Princesses Behaving Badly: Real Stories from History Without the Fairy-Tale Endings
Author: Linda Rodriguez McRobbie
Genre:  Nonfiction, History, Biography
Publisher: Quirk Books
Release Date: 2013
Pages: 303
Source: My State Public Library
Synopsis: You think you know her story. You’ve read the Brothers Grimm, you’ve watched the Disney cartoons, you cheered as these virtuous women lived happily ever after. But the lives of real princesses couldn’t be more different. Sure, many were graceful and benevolent leaders—but just as many were ruthless in their quest for power, and all of them had skeletons rattling in their royal closets. Princess Stephanie von Hohenlohe was a Nazi spy. Empress Elizabeth of the Austro-Hungarian empire slept wearing a mask of raw veal. Princess Olga of Kiev murdered thousands of men, and Princess Rani Lakshmibai waged war on the battlefield, charging into combat with her toddler son strapped to her back. Princesses Behaving Badly offers minibiographies of all these princesses and dozens more. It’s a fascinating read for history buffs, feminists, and anyone seeking a different kind of bedtime story.

     My Review: Princesses Behaving Badly is a compilations of biographies of real-life princesses. Linda McRobbie uses these biographies to criticize the Disney and fairy tale myth that all princess live happily ever after (though if you’ve read the actual Brothers Grimm fairy tales, a lot of them are dark and gruesome-far from the happily ever after). She also argues that Kate Middleton is not a very lucky woman when she married Prince William as the public easily assumed and believed. These selected princesses that McRobbie uses are not the conventional, dutiful, and by the book good princesses but rather princesses that have stepped out of their conventions and rules of society and caused a great scandal to the shock of the people of their time. Because of this, they made choices that prevented them having a happy life, and some even to be ridiculed among their peers.

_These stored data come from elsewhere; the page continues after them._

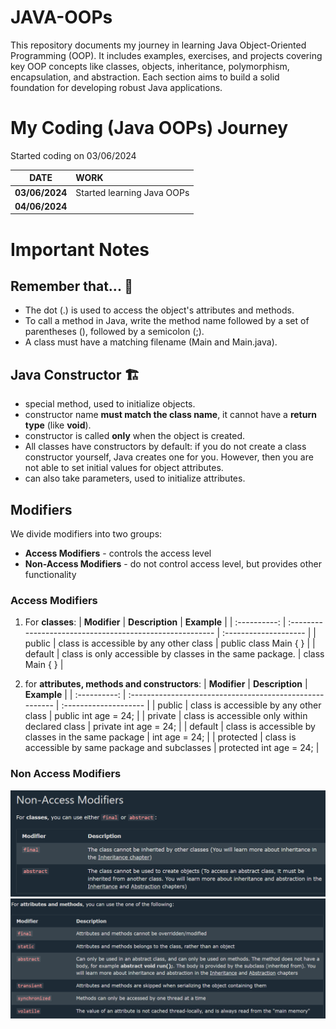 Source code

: # JAVA-OOPs

This repository documents my journey in learning Java Object-Oriented Programming (OOP). It includes examples, exercises, and projects covering key OOP concepts like classes, objects, inheritance, polymorphism, encapsulation, and abstraction. Each section aims to build a solid foundation for developing robust Java applications.

# My Coding (Java OOPs) Journey

Started coding on 03/06/2024

|    **DATE**    | **WORK**                   |
| :------------: | :------------------------- |
| **03/06/2024** | Started learning Java OOPs |
| **04/06/2024** |                            |

# Important Notes

## Remember that... 🧠

- The dot (.) is used to access the object's attributes and methods.
- To call a method in Java, write the method name followed by a set of parentheses (), followed by a semicolon (;).
- A class must have a matching filename (Main and Main.java).

## Java Constructor 🏗️

- special method, used to initialize objects.
- constructor name **must match the class name**, it cannot have a **return type** (like **void**).
- constructor is called **only** when the object is created.
- All classes have constructors by default: if you do not create a class constructor yourself, Java creates one for you. However, then you are not able to set initial values for object attributes.
- can also take parameters, used to initialize attributes.

## Modifiers

We divide modifiers into two groups:

- **Access Modifiers** - controls the access level
- **Non-Access Modifiers** - do not control access level, but provides other functionality

### Access Modifiers

1. For **classes**:
   | **Modifier** | **Description** | **Example** |
   | :----------: | :------------------------------------------------------- | :-------------------- |
   | public | class is accessible by any other class | public class Main { } |
   | default | class is only accessible by classes in the same package. | class Main { } |

2. for **attributes, methods and constructors**:
   | **Modifier** | **Description** | **Example** |
   | :----------: | :------------------------------------------------------- | :-------------------- |
   | public | class is accessible by any other class | public int age = 24; |
   | private | class is accessible only within declared class | private int age = 24; |
   | default | class is accessible by classes in the same package | int age = 24; |
   | protected | class is accessible by same package and subclasses | protected int age = 24; |

### Non Access Modifiers

![Local Image](./ASSETS/IMAGES/Non%20access%20kodifiers.png)
![Local Image](./ASSETS/IMAGES/Non%20access%20modifiers%20for%20methods.png)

     McRobbie groups these princesses into seven categories: warriors, usurpers, schemers, survivors, partiers, floozies, and madwomen. Some of them were strong. Some of them are mythical. Some were imposters, and others were comical. Some of the ones that I liked were Pinyang, the Tang princess who led an army, Hatshepsut, and Khutulun, the Mongol Princess who were very good at wrestling. I also thought a few other princesses stories were very interesting like Wu Zetian, the only Female Emperor of China, Queen Isabella of England, known as the She-Wolf of England, and Malinche, the Aztec who betrayed her own people to Hernan Cortez. I also thought that she undermined great women like Njinga of Ndongo, the king who helped her people. There were other princesses like Clara Ward, Sophia Dorothea, and Sofka Dolgorouky that I really did not care at all about and were very bored of their stories.

     Overall, these princesses were very human. Most made bad choices that they would regret for their lives and had many flaws. This is not a scholarly book. McRobbie uses basic sources, mostly newspaper articles from gossip magazines, internet articles, and a biography or two. Yet the book is very witty and engaging, and it is a great introduction into the princesses’ lives. I recommend this for anyone who loves to read about royalty or for anyone who is looking to read a good juicy, gossipy, tale looking to satisfy their guilty pleasure.

Rating: 3 out of 5 stars

Comments

  1. It sounds like fun, Lauralee - the type of book that would fit in very nicely between two 'heavier' books. Like the fairy tales it is obviously emulating, it is doubtlessly entertaining and, at times, possibly a little confronting. I would guess that it is most probably filled with moral advice - both obvious and not so obvious. I really enjoyed your review, and I will definitely keep an eye out for the book itself.

    ReplyDelete
  2. Thank you. Yes it is filled with moral advice.

    ReplyDelete

Post a Comment

Popular posts from this blog

Thief of Corinth by Tessa Afshar: A Book Review

Thief of Corinth Author: Tessa Afshar Genre: Historical Fiction, Christian, Biblical Fiction Publisher: Tyndale House Publishers Release Date: 2018 Pages: 400 Source: Netgalley/Publisher in exchange for an honest review. Synopsis : First-century Corinth is a city teeming with commerce and charm. It’s also filled with danger and corruption―the perfect setting for Ariadne’s greatest adventure.     After years spent living with her mother and oppressive grandfather in Athens, Ariadne runs away to her father’s home in Corinth, only to discover the perilous secret that destroyed his marriage: though a Greek of high birth, Galenos is the infamous thief who has been robbing the city’s corrupt of their ill-gotten gains.      Desperate to keep him safe, Ariadne risks her good name, her freedom, and the love of the man she adores to become her father’s apprentice. As her unusual athletic ability leads her into dangerous exploits, Ariadne discovers that...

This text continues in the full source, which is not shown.